LATE BREAKING NEWS! DOCTOR WHO AND JESUS CHRIST IN SEPARATE PEOPLE SHOCK! (2)

Part one here

...then Davies went and produced two of his finest scripts in a row - 'Midnight' and 'Turn Left.' And, in what seems a little more than a coincidence, they both challenge the 'galactic saviour' thing head-on.
How to do that? Once you've seen it done, it seems obvious. It's the result of asking another question, what makes the King the King? Crowns and robes, they're just accoutrements. What makes the King is followers, a bunch of blokes treating him like he's the King. In a similar way, what makes Jesus Jesus is disciples. Okay, let's divorce the two... Donna from the Doctor... and see how well they get on without each other.
'Midnight' Resets the Clocks
We start with the Doctor alone, or at least taking a shuttle trip with people he's never met before, in the tellingly titled 'Midnight.' Early on, he short-circuits the shuttle's cacophonous multi-entertainment system and the passengers resort to talk.

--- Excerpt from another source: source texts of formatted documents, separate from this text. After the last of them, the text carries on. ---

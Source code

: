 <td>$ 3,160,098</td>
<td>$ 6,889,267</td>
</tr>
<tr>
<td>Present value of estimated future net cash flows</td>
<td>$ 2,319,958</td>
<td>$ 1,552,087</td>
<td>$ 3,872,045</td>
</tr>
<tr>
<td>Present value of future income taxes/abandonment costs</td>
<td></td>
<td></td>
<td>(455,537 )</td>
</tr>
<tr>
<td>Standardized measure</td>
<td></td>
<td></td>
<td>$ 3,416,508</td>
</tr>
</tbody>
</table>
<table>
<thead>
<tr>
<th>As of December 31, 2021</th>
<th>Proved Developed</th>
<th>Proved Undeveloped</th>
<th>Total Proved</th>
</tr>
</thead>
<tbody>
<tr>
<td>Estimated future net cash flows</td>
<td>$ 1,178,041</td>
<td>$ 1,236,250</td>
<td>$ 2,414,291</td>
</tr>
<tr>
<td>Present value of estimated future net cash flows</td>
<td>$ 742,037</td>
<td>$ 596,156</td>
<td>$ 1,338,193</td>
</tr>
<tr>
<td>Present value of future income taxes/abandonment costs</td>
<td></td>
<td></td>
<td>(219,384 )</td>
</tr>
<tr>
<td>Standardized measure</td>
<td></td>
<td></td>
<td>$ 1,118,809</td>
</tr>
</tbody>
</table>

We could easily take that as a signifier for the changes afoot, not an episode built on flurries of activity and special effects, but on that old stand-by - dialogue.
The subsequent reliance on 'tell not show' at times feels quite wilful. The antagonist is an unseen, largely unexplained force with the power to possess people. In it's native form it's only glimpsed once, briefly, by a crew member - and we don't see what he sees. Later, when it takes over it's first target, we see the victim head in hands. Slowly she starts to turn, we assume we're in for some shock prosthetics and we're wrong. Seeing the woman's own face, but with some malevolently urecognisable expression, is much more effective.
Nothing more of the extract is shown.